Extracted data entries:
━━━━━━━━━━━━━━━━━━━━

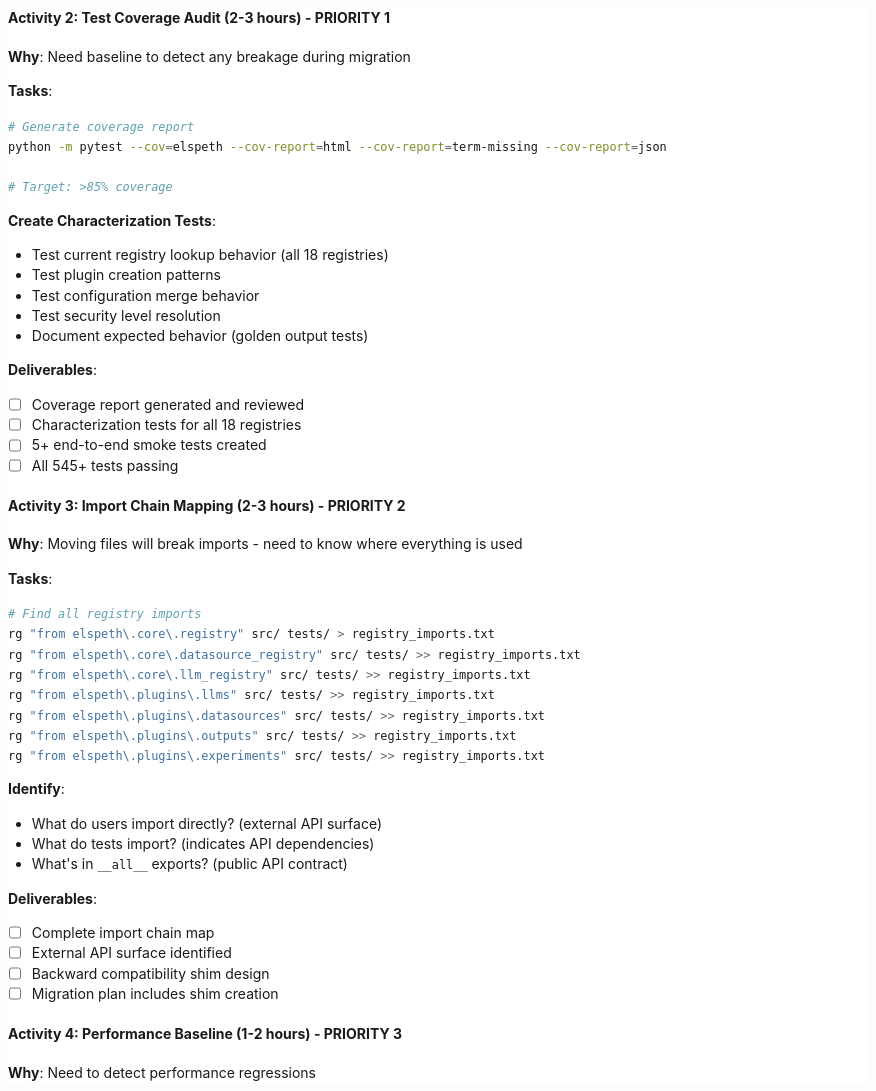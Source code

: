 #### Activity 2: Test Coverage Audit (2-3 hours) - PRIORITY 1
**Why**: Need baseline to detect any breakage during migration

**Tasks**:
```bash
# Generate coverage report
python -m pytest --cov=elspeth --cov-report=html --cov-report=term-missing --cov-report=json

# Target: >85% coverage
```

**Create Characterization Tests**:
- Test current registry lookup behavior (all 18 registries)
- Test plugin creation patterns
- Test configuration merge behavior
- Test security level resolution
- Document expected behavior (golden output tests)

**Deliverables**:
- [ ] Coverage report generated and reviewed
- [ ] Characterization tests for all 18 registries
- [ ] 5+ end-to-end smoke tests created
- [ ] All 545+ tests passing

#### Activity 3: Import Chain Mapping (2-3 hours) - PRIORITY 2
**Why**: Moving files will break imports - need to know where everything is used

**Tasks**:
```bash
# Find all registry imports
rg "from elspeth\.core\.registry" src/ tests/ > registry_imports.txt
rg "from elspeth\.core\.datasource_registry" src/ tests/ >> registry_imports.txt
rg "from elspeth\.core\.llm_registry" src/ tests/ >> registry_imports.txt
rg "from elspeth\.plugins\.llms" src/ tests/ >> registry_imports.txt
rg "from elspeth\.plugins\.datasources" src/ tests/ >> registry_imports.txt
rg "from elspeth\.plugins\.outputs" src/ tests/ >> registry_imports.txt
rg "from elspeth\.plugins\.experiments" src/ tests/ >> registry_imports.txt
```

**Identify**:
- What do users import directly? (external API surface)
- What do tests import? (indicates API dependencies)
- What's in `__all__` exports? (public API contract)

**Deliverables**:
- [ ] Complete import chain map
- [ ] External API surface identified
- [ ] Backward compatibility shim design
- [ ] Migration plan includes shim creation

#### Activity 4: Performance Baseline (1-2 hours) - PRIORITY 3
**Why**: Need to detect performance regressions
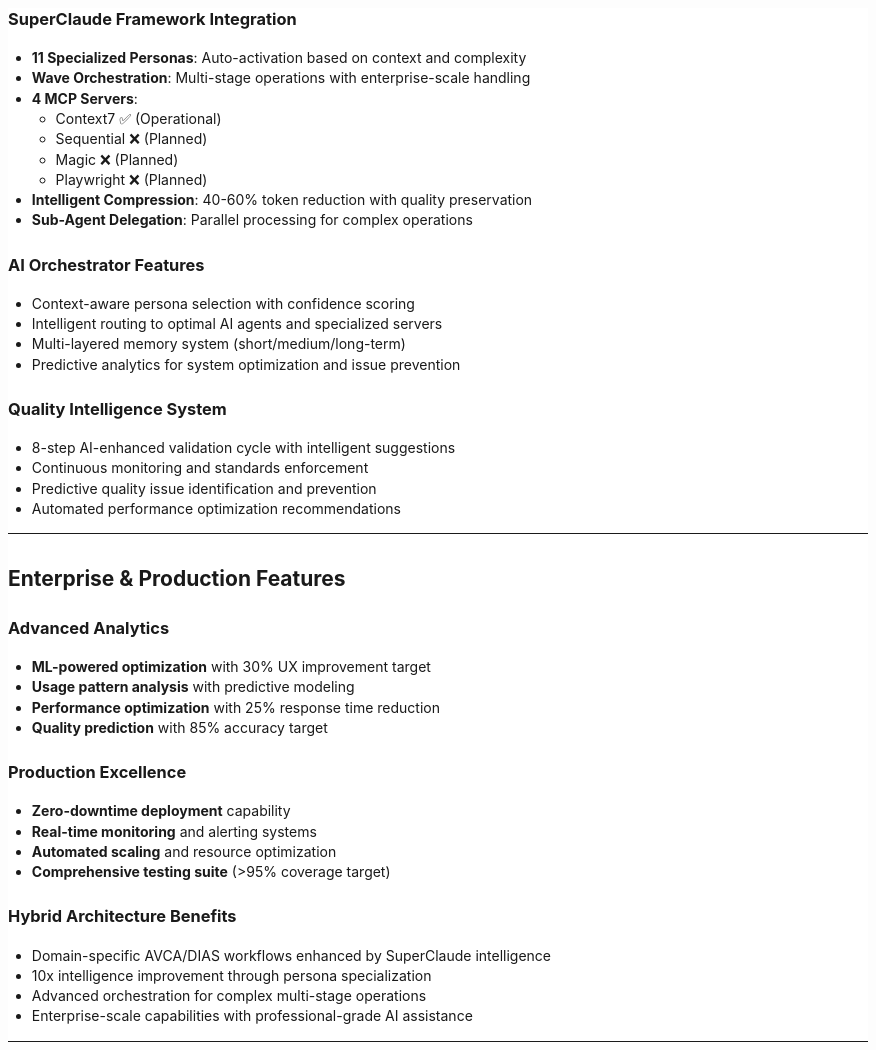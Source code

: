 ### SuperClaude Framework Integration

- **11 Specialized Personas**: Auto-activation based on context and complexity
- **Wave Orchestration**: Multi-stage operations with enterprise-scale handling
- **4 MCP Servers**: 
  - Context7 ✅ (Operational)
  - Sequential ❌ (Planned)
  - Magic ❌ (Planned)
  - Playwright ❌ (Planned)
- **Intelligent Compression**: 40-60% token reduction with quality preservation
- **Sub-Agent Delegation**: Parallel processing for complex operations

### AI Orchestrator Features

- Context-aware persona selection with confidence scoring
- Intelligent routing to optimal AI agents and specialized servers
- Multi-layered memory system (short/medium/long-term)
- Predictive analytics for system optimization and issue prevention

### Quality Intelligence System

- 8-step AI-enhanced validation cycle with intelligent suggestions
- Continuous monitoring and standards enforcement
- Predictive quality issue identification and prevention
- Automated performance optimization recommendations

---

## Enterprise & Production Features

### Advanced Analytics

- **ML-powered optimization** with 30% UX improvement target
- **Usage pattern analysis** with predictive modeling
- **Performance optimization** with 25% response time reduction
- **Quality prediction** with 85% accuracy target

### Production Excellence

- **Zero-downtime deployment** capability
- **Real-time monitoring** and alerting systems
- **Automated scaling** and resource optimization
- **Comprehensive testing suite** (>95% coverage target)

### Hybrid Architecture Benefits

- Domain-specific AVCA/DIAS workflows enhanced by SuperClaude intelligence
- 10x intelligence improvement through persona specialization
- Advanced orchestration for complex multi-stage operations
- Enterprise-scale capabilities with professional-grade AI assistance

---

━━━━━━━━━━━━━━━━━━━━

**TO DO:** The task calls for duplicating the data exactly, with no images kept.

**YOUR SOLUTION:**
Source code

: #### Activity 2: Test Coverage Audit (2-3 hours) - PRIORITY 1
**Why**: Need baseline to detect any breakage during migration

**Tasks**:
```bash
# Generate coverage report
python -m pytest --cov=elspeth --cov-report=html --cov-report=term-missing --cov-report=json

# Target: >85% coverage
```

**Create Characterization Tests**:
- Test current registry lookup behavior (all 18 registries)
- Test plugin creation patterns
- Test configuration merge behavior
- Test security level resolution
- Document expected behavior (golden output tests)

**Deliverables**:
- [ ] Coverage report generated and reviewed
- [ ] Characterization tests for all 18 registries
- [ ] 5+ end-to-end smoke tests created
- [ ] All 545+ tests passing

#### Activity 3: Import Chain Mapping (2-3 hours) - PRIORITY 2
**Why**: Moving files will break imports - need to know where everything is used

**Tasks**:
```bash
# Find all registry imports
rg "from elspeth\.core\.registry" src/ tests/ > registry_imports.txt
rg "from elspeth\.core\.datasource_registry" src/ tests/ >> registry_imports.txt
rg "from elspeth\.core\.llm_registry" src/ tests/ >> registry_imports.txt
rg "from elspeth\.plugins\.llms" src/ tests/ >> registry_imports.txt
rg "from elspeth\.plugins\.datasources" src/ tests/ >> registry_imports.txt
rg "from elspeth\.plugins\.outputs" src/ tests/ >> registry_imports.txt
rg "from elspeth\.plugins\.experiments" src/ tests/ >> registry_imports.txt
```

**Identify**:
- What do users import directly? (external API surface)
- What do tests import? (indicates API dependencies)
- What's in `__all__` exports? (public API contract)

**Deliverables**:
- [ ] Complete import chain map
- [ ] External API surface identified
- [ ] Backward compatibility shim design
- [ ] Migration plan includes shim creation

#### Activity 4: Performance Baseline (1-2 hours) - PRIORITY 3
**Why**: Need to detect performance regressions
Source code

: ### SuperClaude Framework Integration

- **11 Specialized Personas**: Auto-activation based on context and complexity
- **Wave Orchestration**: Multi-stage operations with enterprise-scale handling
- **4 MCP Servers**: 
  - Context7 ✅ (Operational)
  - Sequential ❌ (Planned)
  - Magic ❌ (Planned)
  - Playwright ❌ (Planned)
- **Intelligent Compression**: 40-60% token reduction with quality preservation
- **Sub-Agent Delegation**: Parallel processing for complex operations

### AI Orchestrator Features

- Context-aware persona selection with confidence scoring
- Intelligent routing to optimal AI agents and specialized servers
- Multi-layered memory system (short/medium/long-term)
- Predictive analytics for system optimization and issue prevention

### Quality Intelligence System

- 8-step AI-enhanced validation cycle with intelligent suggestions
- Continuous monitoring and standards enforcement
- Predictive quality issue identification and prevention
- Automated performance optimization recommendations

---

## Enterprise & Production Features

### Advanced Analytics

- **ML-powered optimization** with 30% UX improvement target
- **Usage pattern analysis** with predictive modeling
- **Performance optimization** with 25% response time reduction
- **Quality prediction** with 85% accuracy target

### Production Excellence

- **Zero-downtime deployment** capability
- **Real-time monitoring** and alerting systems
- **Automated scaling** and resource optimization
- **Comprehensive testing suite** (>95% coverage target)

### Hybrid Architecture Benefits

- Domain-specific AVCA/DIAS workflows enhanced by SuperClaude intelligence
- 10x intelligence improvement through persona specialization
- Advanced orchestration for complex multi-stage operations
- Enterprise-scale capabilities with professional-grade AI assistance

---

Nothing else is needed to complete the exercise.